Amiable as well as handsome, Kyan Douglas belies the stereotype
of a gay man who does hair for a living. C’mon, you
remember—way back, in a not-so-distant day, when
an iconic image of an outrageous, extremely outré flamer
with bright hair (any color but his own, you understand),
flouting flamboyant gestures and a lispy, feminized voice
that was both foul- as well as tart-mouthed, was considered
the norm for gay male hair-burners; it was what most of
mainstream America thought those people looked and acted
like.
That stereotype was never accurate. And, for sure, Mr.
Douglas, one of the Fab Five who make up the Bravo hit
show, Queer Eye For The Straight Guy, is anything but that.
When A&U met him at a fundraiser for AIDS Services
Center, Orange County, in California last February, at
the extraordinary St. Regis Hotel/Monarch Bay Resort in
tony Dana Point, he was quietly sitting in the audience
as one of the acknowledged celebrities at the star-studded
event, being polite but taking in the sights more than
being one of them.
It was refreshing to meet and interview this man
who exhibits no “star” ’tude, no boring
self-aggrandizement, let alone a desperate need to be the
center of the world. Instead, one sees in person almost
exactly what one views on the tube: a tall, good-looking,
gentle fellow with exquisite hair perfectly in place. “It’s
assumed,” says the almost-thirty-four-year-old (May
5, 1970, for those who do astrological charts), “that
as a bunch we five are totally superficial, but it’s
not true for the others and definitely not true for me.”
This latter assumption (fun but superficial) is something
that Douglas has been quietly grappling with since the
show hit big last summer. Queer Eye For the Straight Guy,
for the uninitiated, is a perfect theatrical conceit: Take
a stylistically clueless heterosexual male and make him
more intriguing to women thanks to a total makeover in
clothes, hair, skin, culinary arts, and decorating all
in a general “lifestyle” approach through the
eyes of five talented queers. This, admittedly, does at
first lend itself to the charges of superficiality: Why
should homosexuals immediately judge heterosexuals on their
external elements when it is the internal fundamentals
that we all agree should count the most?
So, yes, while absolutely true in theory—judge not
lest ye be judged—the realities of getting laid and/or
finding a soul mate often surround the externals and win
out. So there. But our attractive Kyan Douglas, while acknowledging
the subtle distinctions between lookin’ good and
acting good, knows that a fine hair product can produce
as strong an end result as a fine attitude about life.

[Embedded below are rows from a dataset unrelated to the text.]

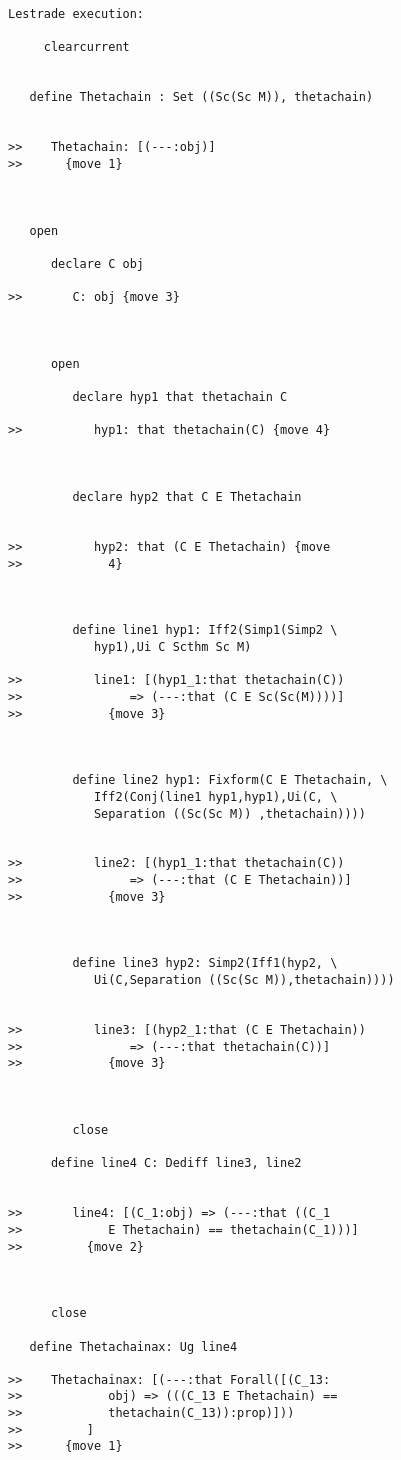 \documentclass[12pt]{article}
\begin{document}
\begin{verbatim}Lestrade execution:

     clearcurrent


   define Thetachain : Set ((Sc(Sc M)), thetachain)


>>    Thetachain: [(---:obj)]
>>      {move 1}



   open

      declare C obj

>>       C: obj {move 3}



      open

         declare hyp1 that thetachain C

>>          hyp1: that thetachain(C) {move 4}



         declare hyp2 that C E Thetachain


>>          hyp2: that (C E Thetachain) {move
>>            4}



         define line1 hyp1: Iff2(Simp1(Simp2 \
            hyp1),Ui C Scthm Sc M)

>>          line1: [(hyp1_1:that thetachain(C))
>>               => (---:that (C E Sc(Sc(M))))]
>>            {move 3}



         define line2 hyp1: Fixform(C E Thetachain, \
            Iff2(Conj(line1 hyp1,hyp1),Ui(C, \
            Separation ((Sc(Sc M)) ,thetachain))))


>>          line2: [(hyp1_1:that thetachain(C))
>>               => (---:that (C E Thetachain))]
>>            {move 3}



         define line3 hyp2: Simp2(Iff1(hyp2, \
            Ui(C,Separation ((Sc(Sc M)),thetachain))))


>>          line3: [(hyp2_1:that (C E Thetachain))
>>               => (---:that thetachain(C))]
>>            {move 3}



         close

      define line4 C: Dediff line3, line2


>>       line4: [(C_1:obj) => (---:that ((C_1
>>            E Thetachain) == thetachain(C_1)))]
>>         {move 2}



      close

   define Thetachainax: Ug line4

>>    Thetachainax: [(---:that Forall([(C_13:
>>            obj) => (((C_13 E Thetachain) ==
>>            thetachain(C_13)):prop)]))
>>         ]
>>      {move 1}


\end{verbatim}
\end{document}
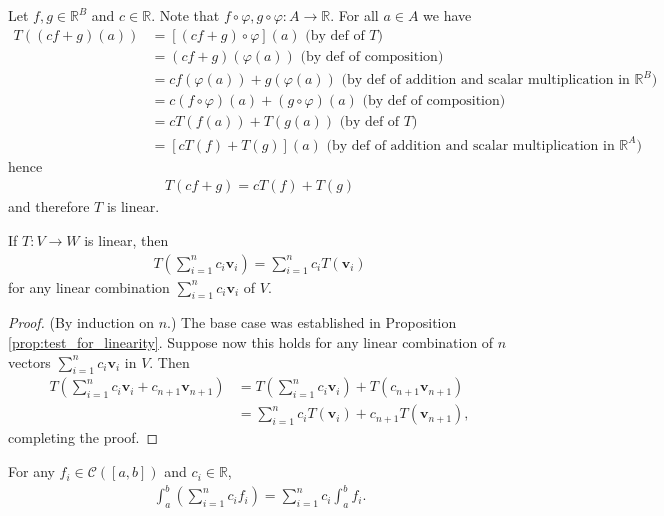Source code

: \documentclass[12pt,letterpaper,reqno]{article}
\numberwithin{equation}{section}
\newcommand{\R}{\ensuremath{\mathbb R}}
\begin{document}
{\color{red}\begin{solution}
	Let $f,g \in \R^B$ and $c \in \mathbb{R}$. Note that $f\circ \varphi, g \circ \varphi:A \to \mathbb{R}$. For all $a \in A$ we have
	\begin{align*}
		T((cf+g)(a))&=[(cf+g)\circ \varphi](a)\text{ (by def of $T$)} \\
		&=(cf+g)(\varphi(a)) \text{ (by def of composition)}\\
		&=cf(\varphi(a))+g(\varphi(a)) \text{ (by def of addition and scalar multiplication in $\R^B$)}\\
		&=c(f \circ \varphi)(a)+(g \circ \varphi)(a) \text{ (by def of composition)}\\
		&=cT(f(a))+T(g(a)) \text{ (by def of $T$)}\\
		&=[cT(f)+T(g)](a)\text{ (by def of addition and scalar multiplication in $\R^A$)}
	\end{align*}
	hence 
	\begin{align*}
		T(cf+g)=cT(f)+T(g)
	\end{align*}
	and therefore $T$ is linear.
\end{solution}}


\begin{prop}\label{prop:linear_maps_preserve_linear_combinations}
	If $T:V \to W$ is linear, then 
	\begin{align*}
		T\left(\sum_{i=1}^nc_i\mathbf{v}_i\right)=\sum_{i=1}^nc_iT(\mathbf{v}_i)
	\end{align*}
	for any linear combination $\sum_{i=1}^nc_i\mathbf{v}_i$ of $V$.
\end{prop}

\begin{proof}
	(By induction on $n$.) The base case was established in Proposition \ref{prop:test_for_linearity}. Suppose now this holds for any linear combination of $n$ vectors $\sum_{i=1}^n c_i\mathbf{v}_i$ in $V$. Then
	\begin{align*}
		T(\sum_{i=1}^n c_i\mathbf{v}_i+c_{n+1}\mathbf{v}_{n+1})&=T(\sum_{i=1}^n c_i\mathbf{v}_i)+T(c_{n+1}\mathbf{v}_{n+1}) \\
		&=\sum_{i=1}^n c_iT(\mathbf{v}_i)+c_{n+1}T(\mathbf{v}_{n+1}),
	\end{align*}
	completing the proof.
\end{proof}

\begin{example}
For any $f_i \in \mathscr{C}([a,b])$ and $c_i \in \mathbb{R}$,
\begin{align*}
	\int_a^b (\sum_{i=1}^n c_if_i)=\sum_{i=1}^nc_i \int_a^b f_i.
\end{align*}	
\end{example}
\end{document}

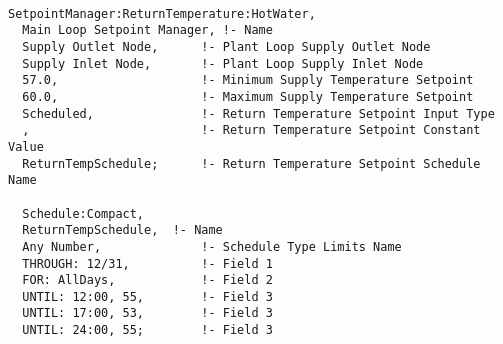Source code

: \begin{lstlisting}

SetpointManager:ReturnTemperature:HotWater,
  Main Loop Setpoint Manager, !- Name
  Supply Outlet Node,      !- Plant Loop Supply Outlet Node
  Supply Inlet Node,       !- Plant Loop Supply Inlet Node
  57.0,                    !- Minimum Supply Temperature Setpoint
  60.0,                    !- Maximum Supply Temperature Setpoint
  Scheduled,               !- Return Temperature Setpoint Input Type
  ,                        !- Return Temperature Setpoint Constant Value
  ReturnTempSchedule;      !- Return Temperature Setpoint Schedule Name

  Schedule:Compact,
  ReturnTempSchedule,  !- Name
  Any Number,              !- Schedule Type Limits Name
  THROUGH: 12/31,          !- Field 1
  FOR: AllDays,            !- Field 2
  UNTIL: 12:00, 55,        !- Field 3
  UNTIL: 17:00, 53,        !- Field 3
  UNTIL: 24:00, 55;        !- Field 3
\end{lstlisting}
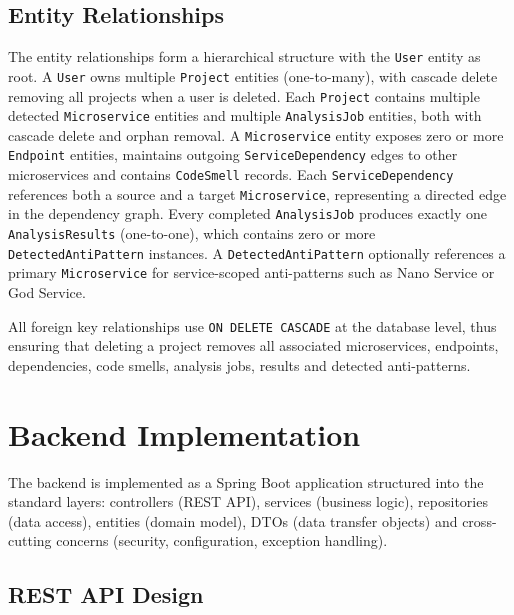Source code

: \subsection{Entity Relationships}
\label{subsec:entity-relationships}

\par The entity relationships form a hierarchical structure with the \texttt{User} entity as root. A \texttt{User} owns multiple \texttt{Project} entities (one-to-many), with cascade delete removing all projects when a user is deleted. Each \texttt{Project} contains multiple detected \texttt{Microservice} entities and multiple \texttt{AnalysisJob} entities, both with cascade delete and orphan removal. A \texttt{Microservice} entity exposes zero or more \texttt{Endpoint} entities, maintains outgoing \texttt{ServiceDependency} edges to other microservices and contains \texttt{CodeSmell} records. Each \texttt{ServiceDependency} references both a source and a target \texttt{Microservice}, representing a directed edge in the dependency graph. Every completed \texttt{AnalysisJob} produces exactly one \texttt{A\-nal\-y\-sisResults} (one-to-one), which contains zero or more \texttt{DetectedAntiPattern} instances. A \texttt{DetectedAntiPattern} optionally references a primary \texttt{Micro\-service} for service-scoped anti-patterns such as Nano Service or God Service.

All foreign key relationships use \texttt{ON DELETE CASCADE} at the database level, thus ensuring that deleting a project removes all associated microservices, endpoints, dependencies, code smells, analysis jobs, results and detected anti-patterns.


\section{Backend Implementation}
\label{sec:backend-impl}

\par The backend is implemented as a Spring Boot application structured into the standard layers: controllers (REST API), services (business logic), repositories (data access), entities (domain model), DTOs (data transfer objects) and cross-cutting concerns (security, configuration, exception handling).

\subsection{REST API Design}
\label{subsec:rest-api}

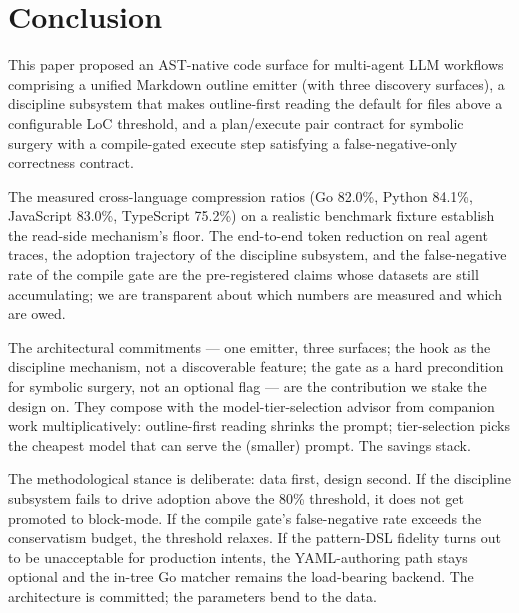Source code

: \section{Conclusion}
\label{sec:conclusion}

This paper proposed an AST-native code surface for multi-agent LLM
workflows comprising a unified Markdown outline emitter (with three
discovery surfaces), a discipline subsystem that makes outline-first
reading the default for files above a configurable LoC threshold,
and a plan/execute pair contract for symbolic surgery with a
compile-gated execute step satisfying a false-negative-only
correctness contract.

The measured cross-language compression ratios (Go 82.0\%, Python
84.1\%, JavaScript 83.0\%, TypeScript 75.2\%) on a realistic
benchmark fixture establish the read-side mechanism's floor. The
end-to-end token reduction on real agent traces, the adoption
trajectory of the discipline subsystem, and the false-negative rate
of the compile gate are the pre-registered claims whose datasets
are still accumulating; we are transparent about which numbers are
measured and which are owed.

The architectural commitments --- one emitter, three surfaces; the
hook as the discipline mechanism, not a discoverable feature; the
gate as a hard precondition for symbolic surgery, not an optional
flag --- are the contribution we stake the design on. They compose
with the model-tier-selection advisor from companion work
\cite{blackrim_moa_paper} multiplicatively: outline-first reading
shrinks the prompt; tier-selection picks the cheapest model that
can serve the (smaller) prompt. The savings stack.

The methodological stance is deliberate: data first, design
second. If the discipline subsystem fails to drive adoption above
the 80\% threshold, it does not get promoted to block-mode. If the
compile gate's false-negative rate exceeds the conservatism budget,
the threshold relaxes. If the pattern-DSL fidelity turns out to be
unacceptable for production intents, the YAML-authoring path stays
optional and the in-tree Go matcher remains the load-bearing
backend. The architecture is committed; the parameters bend to the
data.
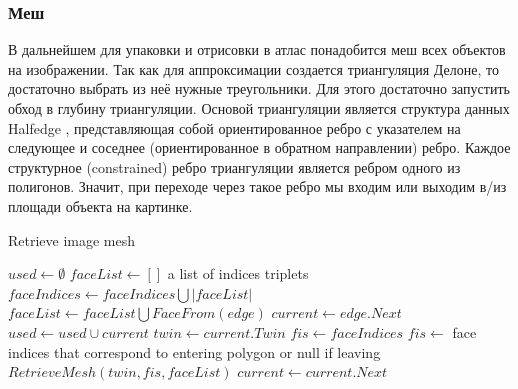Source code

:\documentclass{fefu_thesis/cls/fefu}
\newenvironment{algo}[1][]
  {\begin{algorithm}[#1]
     \selectlanguage{english}
     \floatname{algorithm}{Алгоритм}
  }
  {\end{algorithm}}
\begin{document}
    \subsubsection{Меш}
    В дальнейшем для упаковки и отрисовки в атлас понадобится меш всех объектов на изображении. Так как для аппроксимации создается триангуляция Делоне, то достаточно выбрать из неё нужные треугольники. Для этого достаточно запустить обход в глубину триангуляции. Основой триангуляции является структура данных Halfedge \cite{Halfedge}, представляющая собой ориентированное ребро с указателем на следующее и соседнее (ориентированное в обратном направлении) ребро. Каждое структурное (constrained) ребро триангуляции является ребром одного из полигонов. Значит, при переходе через такое ребро мы входим или выходим в/из площади объекта на картинке.

    \begin{algo}[H]
        \caption{Retrieve image mesh}
        \begin{algorithmic}[1]
            \State $used \gets \emptyset$
            \State $faceList \gets []$ a list of indices triplets
                 
                    \State $faceIndices \gets faceIndices \bigcup \left|faceList\right|$
                    \State $faceList \gets faceList \bigcup FaceFrom\left(edge\right)$
                \EndIf
                \State $current \gets edge.Next$
                 
                        \State $used \gets used \cup current$
                        \State $twin \gets current.Twin$
                        \State $fis \gets faceIndices$
                         
                            \State $fis \gets $ face indices that correspond to entering polygon or null if leaving
                        \EndIf
                        \State $RetrieveMesh(twin, fis, faceList)$
                    \EndIf
                \EndWhile
                \State $current \gets current.Next$
            \EndProcedure
        \end{algorithmic}
    \end{algo}
\end{document}
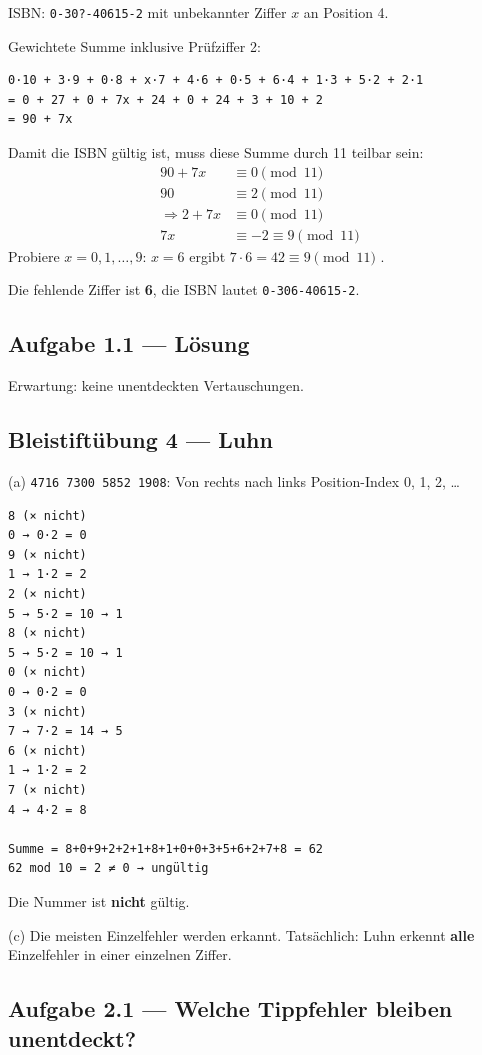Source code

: ISBN: \texttt{0-30?-40615-2} mit unbekannter Ziffer $x$ an Position 4.

Gewichtete Summe inklusive Prüfziffer 2:
\begin{verbatim}
0·10 + 3·9 + 0·8 + x·7 + 4·6 + 0·5 + 6·4 + 1·3 + 5·2 + 2·1
= 0 + 27 + 0 + 7x + 24 + 0 + 24 + 3 + 10 + 2
= 90 + 7x
\end{verbatim}
Damit die ISBN gültig ist, muss diese Summe durch 11 teilbar sein:
\begin{align*}
  90 + 7x &\equiv 0 \pmod{11} \\
  90 &\equiv 2 \pmod{11} \\
  \Rightarrow 2 + 7x &\equiv 0 \pmod{11} \\
  7x &\equiv -2 \equiv 9 \pmod{11}
\end{align*}
Probiere $x = 0, 1, \dots, 9$: $x = 6$ ergibt $7 \cdot 6 = 42 \equiv 9
\pmod{11}$ \checkmark.

Die fehlende Ziffer ist \textbf{6}, die ISBN lautet
\texttt{0-306-40615-2}.

\subsection*{Aufgabe 1.1 — Lösung}


Erwartung: keine unentdeckten Vertauschungen.

\subsection*{Bleistiftübung 4 — Luhn}

(a) \texttt{4716 7300 5852 1908}:
Von rechts nach links Position-Index 0, 1, 2, …
\begin{verbatim}
8 (× nicht)
0 → 0·2 = 0
9 (× nicht)
1 → 1·2 = 2
2 (× nicht)
5 → 5·2 = 10 → 1
8 (× nicht)
5 → 5·2 = 10 → 1
0 (× nicht)
0 → 0·2 = 0
3 (× nicht)
7 → 7·2 = 14 → 5
6 (× nicht)
1 → 1·2 = 2
7 (× nicht)
4 → 4·2 = 8

Summe = 8+0+9+2+2+1+8+1+0+0+3+5+6+2+7+8 = 62
62 mod 10 = 2 ≠ 0 → ungültig
\end{verbatim}
Die Nummer ist \textbf{nicht} gültig.

(c) Die meisten Einzelfehler werden erkannt. Tatsächlich: Luhn erkennt
\textbf{alle} Einzelfehler in einer einzelnen Ziffer.

\subsection*{Aufgabe 2.1 — Welche Tippfehler bleiben unentdeckt?}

“The externals are important but I’m not interested
in superficiality. Queer Eye is a makeover show, meant
to help our straight brethren. That said, we don’t
approach these improvements as only a surface aesthetic.
The producers and we think that these men are helped with
their inner needs when they pay attention to their externals.
What we Five do is not just slap a haircut or clothes or
exterior style on them. We want what works for them—the
rock-n-roll of their lives.”
To that end, the producers look for right-brained, nine-to-five
hets (usually supplied by wives and girlfriends) who would
like to be more left-brained—that is, to enhance
their ability to tap into creativity. “It’s
definitely there—this impulse to be creative—and
we’re trying to help the man on his journey to become
who he was meant to be.” Quite clearly, the first
priority of the hour-long weekly reality documentary is
to be light and fun and entertaining. “I have to
say that I find it inherently beautiful when a straight
guy and a gay guy learn from each other [and] while it
doesn’t have to be deeply significant—we don’t
need to spell it out, that’d be far too PC—something
has to happen in this interchange. It’s certainly
my goal to get along with these men. Leading by example,
for instance. For myself, Queer Eye feeds more to my heart
and my soul than as a platform for a career.”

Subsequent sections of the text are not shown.